I'm going to make it first from bleached muslin, I'll send her that one to try on and mark with the alterations then she can send it back to me and I'll make the "real" one.  Then, again, I'll send it her in LA where she'll have her tailor hem and bustle it with her wedding shoes on.

Wish me luck.
Anyone have any great tips, ideas, pointers?


----------



## Jody (Feb 2, 2010)

OMG Deda that is a GORGEOUS dress.  I am POSITIVE you will do your daughter proud.  Don't stress, it will be beautiful.


----------



## tamarajane (Feb 2, 2010)

Deda don't worry!  You are soooooooooooo talented and creative.  I'm sure it will be absolutely beautiful!!!!!!!!!


----------



## dagmar88 (Feb 3, 2010)

That dress is so tasteful!
It's normal for you to stress out, your baby girl is getting married!


----------



## Deda (Apr 18, 2010)

OK, she's here.  I have my hands on her!

Sarah came home for her bridal shower.  It was so much fun to have my daughter and my friends in the same room!  Our Sibi was there, and so was my mom, my aunt and a few of my other friends.

Best part is that we finally got to fit the dress to her skinny little body!





This is Sarah and my mom, with my Aunt Bo holding the dress up in the back.

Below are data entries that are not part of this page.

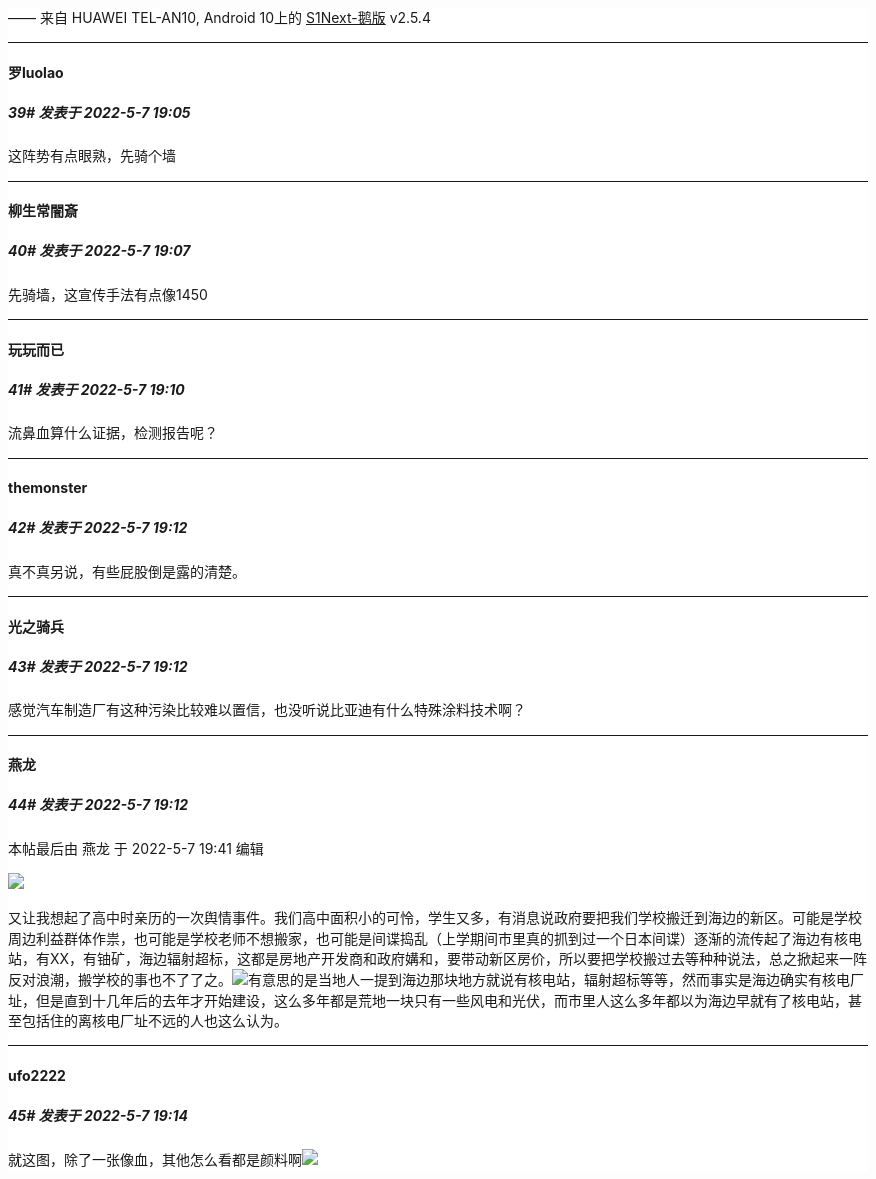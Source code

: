 —— 来自 HUAWEI TEL-AN10, Android 10上的 [S1Next-鹅版](https://github.com/ykrank/S1-Next/releases) v2.5.4

*****

####  罗luolao  
##### 39#       发表于 2022-5-7 19:05

这阵势有点眼熟，先骑个墙

*****

####  柳生常闇斎  
##### 40#       发表于 2022-5-7 19:07

先骑墙，这宣传手法有点像1450

*****

####  玩玩而已  
##### 41#       发表于 2022-5-7 19:10

流鼻血算什么证据，检测报告呢？

*****

####  themonster  
##### 42#       发表于 2022-5-7 19:12

真不真另说，有些屁股倒是露的清楚。

*****

####  光之骑兵  
##### 43#       发表于 2022-5-7 19:12

感觉汽车制造厂有这种污染比较难以置信，也没听说比亚迪有什么特殊涂料技术啊？  

*****

####  燕龙  
##### 44#       发表于 2022-5-7 19:12

 本帖最后由 燕龙 于 2022-5-7 19:41 编辑 

<img src="https://static.saraba1st.com/image/smiley/face2017/067.png" referrerpolicy="no-referrer">

又让我想起了高中时亲历的一次舆情事件。我们高中面积小的可怜，学生又多，有消息说政府要把我们学校搬迁到海边的新区。可能是学校周边利益群体作祟，也可能是学校老师不想搬家，也可能是间谍捣乱（上学期间市里真的抓到过一个日本间谍）逐渐的流传起了海边有核电站，有XX，有铀矿，海边辐射超标，这都是房地产开发商和政府媾和，要带动新区房价，所以要把学校搬过去等种种说法，总之掀起来一阵反对浪潮，搬学校的事也不了了之。<img src="https://static.saraba1st.com/image/smiley/face2017/067.png" referrerpolicy="no-referrer">有意思的是当地人一提到海边那块地方就说有核电站，辐射超标等等，然而事实是海边确实有核电厂址，但是直到十几年后的去年才开始建设，这么多年都是荒地一块只有一些风电和光伏，而市里人这么多年都以为海边早就有了核电站，甚至包括住的离核电厂址不远的人也这么认为。

*****

####  ufo2222  
##### 45#       发表于 2022-5-7 19:14

就这图，除了一张像血，其他怎么看都是颜料啊<img src="https://static.saraba1st.com/image/smiley/face2017/001.png" referrerpolicy="no-referrer">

It's going to be an amazing dress!
And a beautiful wedding!


----------



## Chay (Apr 18, 2010)

Deda, you did a wonderful job. It's truely stunning!


----------



## Tabitha (Apr 18, 2010)

Oh wow! Amazing job...


----------



## ChrissyB (Apr 18, 2010)

Beautiful!
It looks exactly like the picture!


----------



## agriffin (Apr 19, 2010)

Oh wow!  She looks gorgeous!  What a beautiful dress and a beautiful time for your family...and to be able to tell her kids and grandkids about the dress and who it was made by will be a wonderful story to pass down.


----------



## dagmar88 (Apr 19, 2010)

owh, Deda, she looks like a 1000000 $!!!


----------



## Healinya (Apr 19, 2010)

Will you make me a wedding dress? Not for wedding tho - just an average Saturday night.... please... lol AMAZING!!!


----------



## xyxoxy (Apr 22, 2010)

I have to say... yours looks BETTER than the original. More elegant.


----------



## Deda (May 14, 2010)

Mom did almost all of the dress, I sourced and helped.  (oh the power of a whine).

Here's my girl on her day. That's all the grandparents with the happy couple.


----------